You can see it here.
The tutorial covers creating a chat server, a PC chat client, and finally a Unity3D Android chat client. The Android client utilizes the Android OS socket library instead of using Unity’s .NET socket library (which isn’t supported with a Basic license).
Hopefully it helps anyone creating mobile games using the Basic license. Let me know if any portions of the tutorial should be better explained.
Cheers for that! Will have a look in a bit, might be just what I was looking for
Very nice. Thanks for taking the time to write that up sballew. The more examples, the better.
Now you can switch your chat server to google app engine and get a google auth token on the phone to log in securely 
That would be a fun little challenge. Maybe I’ll do that at some point!
Later this week, I plan on documenting another tutorial on supporting Cloud2Device messaging within Unity. I have the project finished, I just need to type it up. This is a great way to supply push notifications for a Unity game.
So what exactly is the advantage of this over the built-in networking commands unity has? I’m sure there is one I’m just ignorant of it. Is it mainly communicating with a non- unity program? Faster server? Both?

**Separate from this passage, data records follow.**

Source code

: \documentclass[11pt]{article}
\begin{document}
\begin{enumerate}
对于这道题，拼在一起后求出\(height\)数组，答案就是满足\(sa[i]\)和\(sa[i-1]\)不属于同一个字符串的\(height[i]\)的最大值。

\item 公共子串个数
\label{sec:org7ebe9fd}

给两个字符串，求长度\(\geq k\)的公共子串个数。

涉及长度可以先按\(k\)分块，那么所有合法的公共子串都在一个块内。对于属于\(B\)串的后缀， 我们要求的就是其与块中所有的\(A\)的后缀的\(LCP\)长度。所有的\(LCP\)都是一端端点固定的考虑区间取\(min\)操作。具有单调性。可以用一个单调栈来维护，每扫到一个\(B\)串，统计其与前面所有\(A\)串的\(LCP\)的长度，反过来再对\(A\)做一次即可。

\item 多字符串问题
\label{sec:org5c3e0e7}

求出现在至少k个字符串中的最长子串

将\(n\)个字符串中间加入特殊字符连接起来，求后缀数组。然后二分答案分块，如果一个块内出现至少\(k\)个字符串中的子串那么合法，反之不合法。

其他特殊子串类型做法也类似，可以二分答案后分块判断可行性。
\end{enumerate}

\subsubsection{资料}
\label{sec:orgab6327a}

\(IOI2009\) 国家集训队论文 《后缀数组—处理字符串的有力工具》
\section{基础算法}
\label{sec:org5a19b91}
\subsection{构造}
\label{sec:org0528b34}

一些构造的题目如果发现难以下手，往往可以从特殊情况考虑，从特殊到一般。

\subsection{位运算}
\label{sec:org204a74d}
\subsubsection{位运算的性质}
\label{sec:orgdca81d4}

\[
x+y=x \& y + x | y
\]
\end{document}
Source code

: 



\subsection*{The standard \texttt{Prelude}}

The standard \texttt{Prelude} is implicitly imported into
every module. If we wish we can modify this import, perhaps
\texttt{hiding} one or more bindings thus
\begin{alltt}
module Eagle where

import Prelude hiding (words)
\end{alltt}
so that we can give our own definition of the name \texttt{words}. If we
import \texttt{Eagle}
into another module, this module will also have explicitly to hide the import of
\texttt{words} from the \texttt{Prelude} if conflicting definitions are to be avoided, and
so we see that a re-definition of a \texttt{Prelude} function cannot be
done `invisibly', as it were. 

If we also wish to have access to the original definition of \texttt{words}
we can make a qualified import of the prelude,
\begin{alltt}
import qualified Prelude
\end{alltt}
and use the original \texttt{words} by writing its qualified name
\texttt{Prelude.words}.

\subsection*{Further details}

.NET Socket Support is not supported with iPhone/Android basic licenses. A person must use Unity Pro and iPhone/Android Pro to be able to use the built-in functionality.
The only other built-in functionality is something like the WWW classes offered by Unity, which is great for accessing websites, hitting REST URLs, etc. However, the WWW classes do not offer socket connection support.
Maintaining a socket connection with a server allows for easy two-way communication between the server and the client. In the Chat example, a client can both send and receive messages. Implementing this over HTTP would be difficult, as the server would not be able to send messages to the client in a timely fashion (Cloud2Device messaging could be used, but that’s another can of worms that I’ll cover in my next tutorial).
What about the built in networkplayer and rpc calls? You don’t need pro for those can’t they be used for the same thing? I’m not trying to discredit what you did I just want to know if it is something I should be using and what for.
I’d like to see how you would get Unity Pro’s .Net working with GAE. Or basically bridging the C# gap to comunicate on a java backend.